Leaving out the pictures, please retype each record exactly.
[EXTRACTED RECORDS — start]
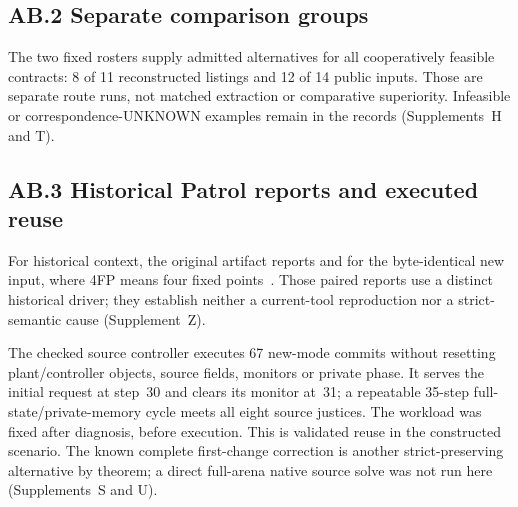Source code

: \subsection*{AB.2 Separate comparison groups}
The two fixed rosters supply admitted alternatives for all cooperatively
feasible contracts: 8 of 11 reconstructed listings and 12 of 14 public inputs.
Those are separate route runs, not matched extraction or comparative
superiority. Infeasible or correspondence-UNKNOWN examples remain in
the records (Supplements~H and T).



\subsection*{AB.3 Historical Patrol reports and executed reuse}
For historical context, the original artifact reports
 and  for the byte-identical new
input, where 4FP means four fixed points~\cite{kindartifact}.
Those paired reports use a distinct historical driver; they establish
neither a current-tool reproduction nor a strict-semantic cause (Supplement~Z).

The checked source controller executes 67 new-mode commits without
resetting plant/controller objects, source fields, monitors or private
phase. It serves the initial request at step~30 and clears its monitor
at~31; a repeatable 35-step full-state/private-memory cycle meets all
eight source justices. The workload was fixed after diagnosis, before
execution. This is validated reuse in the constructed scenario.
The known complete first-change correction is another strict-preserving
alternative by theorem; a direct full-arena native source solve was not
run here (Supplements~S and U).
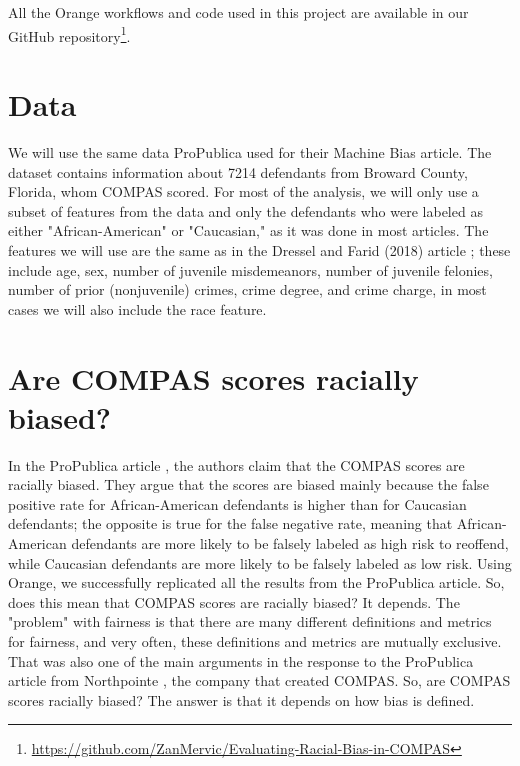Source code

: \documentclass[sigconf,nonacm]{acmart}
\begin{document}
All the Orange workflows and code used in this project are available in our GitHub repository\footnote{\url{https://github.com/ZanMervic/Evaluating-Racial-Bias-in-COMPAS}}.

\section{Data}
We will use the same data ProPublica used for their Machine Bias \cite{angwin2022machine} article. The dataset contains information about 7214 defendants from Broward County, Florida, whom COMPAS scored. For most of the analysis, we will only use a subset of features from the data and only the defendants who were labeled as either "African-American" or "Caucasian," as it was done in most articles. The features we will use are the same as in the Dressel and Farid (2018) article \cite{dressel2018accuracy}; these include age, sex, number of juvenile misdemeanors, number of juvenile felonies, number of prior (nonjuvenile) crimes, crime degree, and crime charge, in most cases we will also include the race feature.

\section{Are COMPAS scores racially biased?}
In the ProPublica article \cite{angwin2022machine}, the authors claim that the COMPAS scores are racially biased. They argue that the scores are biased mainly because the false positive rate for African-American defendants is higher than for Caucasian defendants; the opposite is true for the false negative rate, meaning that African-American defendants are more likely to be falsely labeled as high risk to reoffend, while Caucasian defendants are more likely to be falsely labeled as low risk. Using Orange, we successfully replicated all the results from the ProPublica article. So, does this mean that COMPAS scores are racially biased? It depends. The "problem" with fairness is that there are many different definitions and metrics for fairness, and very often, these definitions and metrics are mutually exclusive. That was also one of the main arguments in the response to the ProPublica article from Northpointe \cite{dieterich2016compas}, the company that created COMPAS. So, are COMPAS scores racially biased? The answer is that it depends on how bias is defined.
\end{document}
[EXTRACTED RECORDS — finish]
▶ RESULT
Source code

: \subsection*{AB.2 Separate comparison groups}
The two fixed rosters supply admitted alternatives for all cooperatively
feasible contracts: 8 of 11 reconstructed listings and 12 of 14 public inputs.
Those are separate route runs, not matched extraction or comparative
superiority. Infeasible or correspondence-UNKNOWN examples remain in
the records (Supplements~H and T).



\subsection*{AB.3 Historical Patrol reports and executed reuse}
For historical context, the original artifact reports
 and  for the byte-identical new
input, where 4FP means four fixed points~\cite{kindartifact}.
Those paired reports use a distinct historical driver; they establish
neither a current-tool reproduction nor a strict-semantic cause (Supplement~Z).

The checked source controller executes 67 new-mode commits without
resetting plant/controller objects, source fields, monitors or private
phase. It serves the initial request at step~30 and clears its monitor
at~31; a repeatable 35-step full-state/private-memory cycle meets all
eight source justices. The workload was fixed after diagnosis, before
execution. This is validated reuse in the constructed scenario.
The known complete first-change correction is another strict-preserving
alternative by theorem; a direct full-arena native source solve was not
run here (Supplements~S and U).
Source code

: \documentclass[sigconf,nonacm]{acmart}
\begin{document}
All the Orange workflows and code used in this project are available in our GitHub repository\footnote{\url{https://github.com/ZanMervic/Evaluating-Racial-Bias-in-COMPAS}}.

\section{Data}
We will use the same data ProPublica used for their Machine Bias \cite{angwin2022machine} article. The dataset contains information about 7214 defendants from Broward County, Florida, whom COMPAS scored. For most of the analysis, we will only use a subset of features from the data and only the defendants who were labeled as either "African-American" or "Caucasian," as it was done in most articles. The features we will use are the same as in the Dressel and Farid (2018) article \cite{dressel2018accuracy}; these include age, sex, number of juvenile misdemeanors, number of juvenile felonies, number of prior (nonjuvenile) crimes, crime degree, and crime charge, in most cases we will also include the race feature.

\section{Are COMPAS scores racially biased?}
In the ProPublica article \cite{angwin2022machine}, the authors claim that the COMPAS scores are racially biased. They argue that the scores are biased mainly because the false positive rate for African-American defendants is higher than for Caucasian defendants; the opposite is true for the false negative rate, meaning that African-American defendants are more likely to be falsely labeled as high risk to reoffend, while Caucasian defendants are more likely to be falsely labeled as low risk. Using Orange, we successfully replicated all the results from the ProPublica article. So, does this mean that COMPAS scores are racially biased? It depends. The "problem" with fairness is that there are many different definitions and metrics for fairness, and very often, these definitions and metrics are mutually exclusive. That was also one of the main arguments in the response to the ProPublica article from Northpointe \cite{dieterich2016compas}, the company that created COMPAS. So, are COMPAS scores racially biased? The answer is that it depends on how bias is defined.
\end{document}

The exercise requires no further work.